Having now discussed the complex topic of infringement of copyright and touched on infringement of database right by AI tech companies and how they may minimize the risk of liability, I will discuss in a second article (Part II) the questions whether copyright does indeed subsist in works produced by such an AI system and if so who may own copyright. In Part III, I will show some fun and subversive methods developed by content creators to ‘play’ AI systems to reveal some of its problematic features we must be aware of.
 This section implements section 5(1) of Directive 2001/29/EC of 22 May 2001 on the harmonization of certain aspects of copyright and related rights in the information society. ‘Lawful use of the work’ is not further defined in the Directive apart from comments in recital (33) of the Directive, which state that ‘The acts of reproduction concerned should have no separate economic value on their own’ and ‘A use should be considered lawful where it is authorized by the rightholder or not restricted by law’.
 Infopac International A/S v Danske Dagblades Forening [ECLI:EU:C 2009: 465] (Case C-5.08) (Infopac I) discusses whether an extract of a newspaper article consisting of only 11 words could be an infringement of the original literary work.
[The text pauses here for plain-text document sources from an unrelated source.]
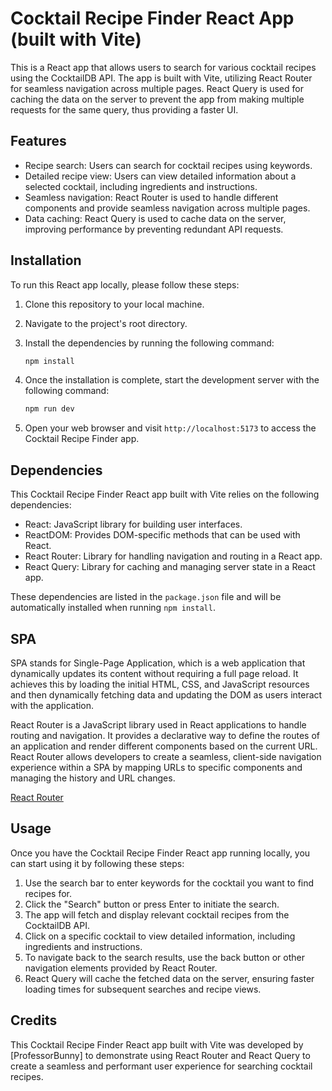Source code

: # Cocktail Recipe Finder React App (built with Vite)

This is a React app that allows users to search for various cocktail recipes using the CocktailDB API. The app is built with Vite, utilizing React Router for seamless navigation across multiple pages. React Query is used for caching the data on the server to prevent the app from making multiple requests for the same query, thus providing a faster UI.

## Features

- Recipe search: Users can search for cocktail recipes using keywords.
- Detailed recipe view: Users can view detailed information about a selected cocktail, including ingredients and instructions.
- Seamless navigation: React Router is used to handle different components and provide seamless navigation across multiple pages.
- Data caching: React Query is used to cache data on the server, improving performance by preventing redundant API requests.

## Installation

To run this React app locally, please follow these steps:

1. Clone this repository to your local machine.
2. Navigate to the project's root directory.
3. Install the dependencies by running the following command:

   ```bash
   npm install
   ```

4. Once the installation is complete, start the development server with the following command:

   ```bash
   npm run dev
   ```

5. Open your web browser and visit `http://localhost:5173` to access the Cocktail Recipe Finder app.

## Dependencies

This Cocktail Recipe Finder React app built with Vite relies on the following dependencies:

- React: JavaScript library for building user interfaces.
- ReactDOM: Provides DOM-specific methods that can be used with React.
- React Router: Library for handling navigation and routing in a React app.
- React Query: Library for caching and managing server state in a React app.

These dependencies are listed in the `package.json` file and will be automatically installed when running `npm install`.

## SPA

SPA stands for Single-Page Application, which is a web application that dynamically updates its content without requiring a full page reload. It achieves this by loading the initial HTML, CSS, and JavaScript resources and then dynamically fetching data and updating the DOM as users interact with the application.

React Router is a JavaScript library used in React applications to handle routing and navigation. It provides a declarative way to define the routes of an application and render different components based on the current URL. React Router allows developers to create a seamless, client-side navigation experience within a SPA by mapping URLs to specific components and managing the history and URL changes.

[React Router](https://reactrouter.com/en/main)

## Usage

Once you have the Cocktail Recipe Finder React app running locally, you can start using it by following these steps:

1. Use the search bar to enter keywords for the cocktail you want to find recipes for.
2. Click the "Search" button or press Enter to initiate the search.
3. The app will fetch and display relevant cocktail recipes from the CocktailDB API.
4. Click on a specific cocktail to view detailed information, including ingredients and instructions.
5. To navigate back to the search results, use the back button or other navigation elements provided by React Router.
6. React Query will cache the fetched data on the server, ensuring faster loading times for subsequent searches and recipe views.

## Credits

This Cocktail Recipe Finder React app built with Vite was developed by [ProfessorBunny] to demonstrate using React Router and React Query to create a seamless and performant user experience for searching cocktail recipes.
It emphasized that a work is infringing copyright only if the subject matter reproduced is original in the sense that it is the ‘author’s own intellectual creation’. Furthermore, it was held that the output of the system, namely extracts of newspaper articles, which have been scanned, analysed and then made available to clients of Infopac in the form of printed extracts of only 11 words, is not deemed ‘a transient act’ for the purpose of Article 5 of the Directive.